Collected data:
======
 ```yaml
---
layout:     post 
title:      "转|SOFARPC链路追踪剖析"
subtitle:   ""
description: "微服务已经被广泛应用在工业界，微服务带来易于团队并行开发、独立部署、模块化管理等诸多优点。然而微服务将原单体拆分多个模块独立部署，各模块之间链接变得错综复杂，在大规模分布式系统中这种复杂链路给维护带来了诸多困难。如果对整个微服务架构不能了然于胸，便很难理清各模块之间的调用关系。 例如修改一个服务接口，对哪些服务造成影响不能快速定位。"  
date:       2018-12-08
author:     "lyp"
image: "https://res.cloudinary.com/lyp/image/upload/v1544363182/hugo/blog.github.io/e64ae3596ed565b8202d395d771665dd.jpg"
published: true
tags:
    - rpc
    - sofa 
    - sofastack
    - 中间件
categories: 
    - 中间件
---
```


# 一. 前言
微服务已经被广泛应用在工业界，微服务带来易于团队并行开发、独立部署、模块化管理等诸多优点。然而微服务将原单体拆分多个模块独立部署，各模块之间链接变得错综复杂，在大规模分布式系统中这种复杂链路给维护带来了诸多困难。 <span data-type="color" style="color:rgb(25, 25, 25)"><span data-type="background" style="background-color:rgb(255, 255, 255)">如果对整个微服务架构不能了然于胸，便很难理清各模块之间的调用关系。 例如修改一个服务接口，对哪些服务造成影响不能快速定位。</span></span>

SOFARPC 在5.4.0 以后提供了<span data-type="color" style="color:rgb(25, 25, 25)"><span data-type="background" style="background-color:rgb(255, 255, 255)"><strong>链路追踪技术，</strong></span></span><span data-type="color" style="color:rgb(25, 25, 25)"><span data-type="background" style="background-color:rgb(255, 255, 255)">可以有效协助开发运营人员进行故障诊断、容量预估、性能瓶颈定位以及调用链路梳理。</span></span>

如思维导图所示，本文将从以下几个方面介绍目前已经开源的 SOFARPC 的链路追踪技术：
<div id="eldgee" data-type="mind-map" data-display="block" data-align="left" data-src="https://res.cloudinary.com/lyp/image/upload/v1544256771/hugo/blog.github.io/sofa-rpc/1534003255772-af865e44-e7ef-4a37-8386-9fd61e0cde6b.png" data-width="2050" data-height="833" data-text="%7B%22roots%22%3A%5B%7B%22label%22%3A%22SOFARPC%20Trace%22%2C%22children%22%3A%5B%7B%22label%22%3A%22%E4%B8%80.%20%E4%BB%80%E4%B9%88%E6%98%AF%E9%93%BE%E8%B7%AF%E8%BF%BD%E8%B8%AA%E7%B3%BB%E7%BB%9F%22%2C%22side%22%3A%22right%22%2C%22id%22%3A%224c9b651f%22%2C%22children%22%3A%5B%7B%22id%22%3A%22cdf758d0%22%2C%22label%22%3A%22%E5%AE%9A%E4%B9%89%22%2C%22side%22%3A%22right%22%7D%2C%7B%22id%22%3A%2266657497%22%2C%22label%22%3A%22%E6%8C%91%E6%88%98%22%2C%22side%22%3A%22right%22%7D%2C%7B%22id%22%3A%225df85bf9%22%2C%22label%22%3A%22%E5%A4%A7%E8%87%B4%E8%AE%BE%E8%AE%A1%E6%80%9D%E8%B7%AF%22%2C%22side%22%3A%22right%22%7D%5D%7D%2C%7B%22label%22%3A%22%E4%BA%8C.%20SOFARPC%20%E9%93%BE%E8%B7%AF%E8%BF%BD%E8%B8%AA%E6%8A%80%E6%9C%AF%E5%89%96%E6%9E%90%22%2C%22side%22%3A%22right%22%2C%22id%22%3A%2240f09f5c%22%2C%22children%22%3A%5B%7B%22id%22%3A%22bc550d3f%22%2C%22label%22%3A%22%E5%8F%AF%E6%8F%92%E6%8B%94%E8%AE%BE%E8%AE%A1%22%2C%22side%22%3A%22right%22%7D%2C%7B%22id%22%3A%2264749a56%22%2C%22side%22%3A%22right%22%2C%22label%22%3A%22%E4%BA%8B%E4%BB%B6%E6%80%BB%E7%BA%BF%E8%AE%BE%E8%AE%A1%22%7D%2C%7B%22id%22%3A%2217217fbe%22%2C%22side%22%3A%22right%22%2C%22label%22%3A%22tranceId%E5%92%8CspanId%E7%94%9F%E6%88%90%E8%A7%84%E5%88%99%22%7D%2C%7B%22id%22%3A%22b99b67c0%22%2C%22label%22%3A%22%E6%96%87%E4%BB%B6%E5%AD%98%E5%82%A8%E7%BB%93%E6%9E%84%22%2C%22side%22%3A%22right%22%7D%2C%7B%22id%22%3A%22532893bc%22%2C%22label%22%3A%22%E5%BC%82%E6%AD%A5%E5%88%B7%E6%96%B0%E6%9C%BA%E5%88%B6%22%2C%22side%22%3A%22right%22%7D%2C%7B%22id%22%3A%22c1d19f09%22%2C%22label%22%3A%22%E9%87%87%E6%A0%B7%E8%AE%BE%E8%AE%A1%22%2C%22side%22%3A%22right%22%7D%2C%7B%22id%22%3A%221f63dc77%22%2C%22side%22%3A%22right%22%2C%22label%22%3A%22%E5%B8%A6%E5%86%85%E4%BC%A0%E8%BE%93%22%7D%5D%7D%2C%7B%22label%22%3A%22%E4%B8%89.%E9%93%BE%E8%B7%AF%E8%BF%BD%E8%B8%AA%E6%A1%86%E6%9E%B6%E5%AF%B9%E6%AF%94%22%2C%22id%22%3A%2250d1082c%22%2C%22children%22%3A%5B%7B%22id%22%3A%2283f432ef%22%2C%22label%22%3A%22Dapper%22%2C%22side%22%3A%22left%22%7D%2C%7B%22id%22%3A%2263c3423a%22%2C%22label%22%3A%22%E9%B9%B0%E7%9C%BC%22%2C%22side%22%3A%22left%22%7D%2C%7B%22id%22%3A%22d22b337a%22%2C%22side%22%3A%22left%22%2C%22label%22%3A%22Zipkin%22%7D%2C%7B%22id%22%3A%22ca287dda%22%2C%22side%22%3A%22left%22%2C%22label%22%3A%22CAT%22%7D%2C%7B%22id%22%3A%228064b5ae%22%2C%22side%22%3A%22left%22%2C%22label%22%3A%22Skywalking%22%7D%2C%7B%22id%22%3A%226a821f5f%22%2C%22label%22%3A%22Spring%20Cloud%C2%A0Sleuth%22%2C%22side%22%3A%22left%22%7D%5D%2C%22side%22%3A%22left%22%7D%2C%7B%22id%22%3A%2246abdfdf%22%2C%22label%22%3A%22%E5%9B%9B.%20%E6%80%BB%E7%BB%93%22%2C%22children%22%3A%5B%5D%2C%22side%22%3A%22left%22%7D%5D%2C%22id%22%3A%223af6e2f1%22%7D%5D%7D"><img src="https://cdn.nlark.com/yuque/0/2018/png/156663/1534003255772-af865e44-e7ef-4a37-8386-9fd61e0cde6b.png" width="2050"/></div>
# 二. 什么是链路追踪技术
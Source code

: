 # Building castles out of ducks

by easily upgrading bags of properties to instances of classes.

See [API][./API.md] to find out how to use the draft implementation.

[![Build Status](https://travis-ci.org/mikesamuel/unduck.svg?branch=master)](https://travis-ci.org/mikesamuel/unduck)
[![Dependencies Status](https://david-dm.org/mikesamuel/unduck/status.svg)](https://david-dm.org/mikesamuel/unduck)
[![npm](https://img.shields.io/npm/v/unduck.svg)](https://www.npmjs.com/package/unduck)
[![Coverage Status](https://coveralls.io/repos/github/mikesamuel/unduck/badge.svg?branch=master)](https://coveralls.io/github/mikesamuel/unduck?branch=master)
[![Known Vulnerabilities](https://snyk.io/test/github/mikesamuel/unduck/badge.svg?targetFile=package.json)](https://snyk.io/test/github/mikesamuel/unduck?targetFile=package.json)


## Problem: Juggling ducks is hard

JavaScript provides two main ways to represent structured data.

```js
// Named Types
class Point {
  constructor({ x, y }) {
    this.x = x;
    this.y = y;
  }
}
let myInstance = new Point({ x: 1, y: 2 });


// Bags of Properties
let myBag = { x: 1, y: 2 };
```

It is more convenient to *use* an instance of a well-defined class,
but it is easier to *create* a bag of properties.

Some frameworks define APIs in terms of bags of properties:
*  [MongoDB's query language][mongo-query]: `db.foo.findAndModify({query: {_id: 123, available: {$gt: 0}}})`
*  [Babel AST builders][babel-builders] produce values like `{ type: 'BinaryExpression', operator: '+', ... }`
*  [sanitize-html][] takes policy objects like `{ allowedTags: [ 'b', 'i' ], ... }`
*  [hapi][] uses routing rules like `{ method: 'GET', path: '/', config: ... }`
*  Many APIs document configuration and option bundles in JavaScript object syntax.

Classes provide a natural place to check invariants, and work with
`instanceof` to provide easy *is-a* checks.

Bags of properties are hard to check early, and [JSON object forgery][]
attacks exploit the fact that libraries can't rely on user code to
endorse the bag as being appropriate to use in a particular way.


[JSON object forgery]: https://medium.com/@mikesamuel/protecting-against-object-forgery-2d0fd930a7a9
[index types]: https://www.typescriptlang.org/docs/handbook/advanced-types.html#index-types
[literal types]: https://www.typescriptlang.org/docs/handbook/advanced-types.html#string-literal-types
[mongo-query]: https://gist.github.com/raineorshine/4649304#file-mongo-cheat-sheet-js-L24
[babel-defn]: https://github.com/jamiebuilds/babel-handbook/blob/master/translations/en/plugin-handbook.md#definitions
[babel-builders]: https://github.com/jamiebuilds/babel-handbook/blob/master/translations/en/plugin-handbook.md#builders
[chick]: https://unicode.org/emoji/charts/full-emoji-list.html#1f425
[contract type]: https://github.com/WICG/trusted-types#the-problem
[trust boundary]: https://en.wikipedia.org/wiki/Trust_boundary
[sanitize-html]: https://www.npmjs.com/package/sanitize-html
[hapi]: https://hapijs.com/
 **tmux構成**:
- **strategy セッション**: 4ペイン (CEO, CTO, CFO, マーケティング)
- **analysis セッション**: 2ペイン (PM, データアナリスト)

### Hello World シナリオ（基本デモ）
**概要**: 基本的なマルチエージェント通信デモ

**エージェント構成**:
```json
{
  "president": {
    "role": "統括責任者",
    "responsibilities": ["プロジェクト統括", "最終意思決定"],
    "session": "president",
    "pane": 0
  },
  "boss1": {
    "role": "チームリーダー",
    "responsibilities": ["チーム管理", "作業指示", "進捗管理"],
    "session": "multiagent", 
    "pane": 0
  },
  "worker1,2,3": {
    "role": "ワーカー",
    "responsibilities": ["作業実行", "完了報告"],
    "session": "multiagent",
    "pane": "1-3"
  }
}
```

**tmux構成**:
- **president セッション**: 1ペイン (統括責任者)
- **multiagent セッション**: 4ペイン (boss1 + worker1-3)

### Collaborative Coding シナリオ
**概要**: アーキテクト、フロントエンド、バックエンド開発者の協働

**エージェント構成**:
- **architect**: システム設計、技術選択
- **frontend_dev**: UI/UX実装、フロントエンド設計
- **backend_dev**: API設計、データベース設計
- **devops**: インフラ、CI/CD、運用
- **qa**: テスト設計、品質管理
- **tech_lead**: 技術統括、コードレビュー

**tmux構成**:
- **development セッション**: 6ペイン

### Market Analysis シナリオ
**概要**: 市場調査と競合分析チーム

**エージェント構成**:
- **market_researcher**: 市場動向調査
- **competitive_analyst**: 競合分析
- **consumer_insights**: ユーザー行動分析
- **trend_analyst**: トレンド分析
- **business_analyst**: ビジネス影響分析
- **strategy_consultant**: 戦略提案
======
● **EXERCISE BRIEF**
Your task is to write out the lines from the one with "- **consumer_insights**: ユーザー行動分析" through the end of the records, exactly and with nothing added.

● **SOLUTION**
- **consumer_insights**: ユーザー行動分析
- **trend_analyst**: トレンド分析
- **business_analyst**: ビジネス影響分析
- **strategy_consultant**: 戦略提案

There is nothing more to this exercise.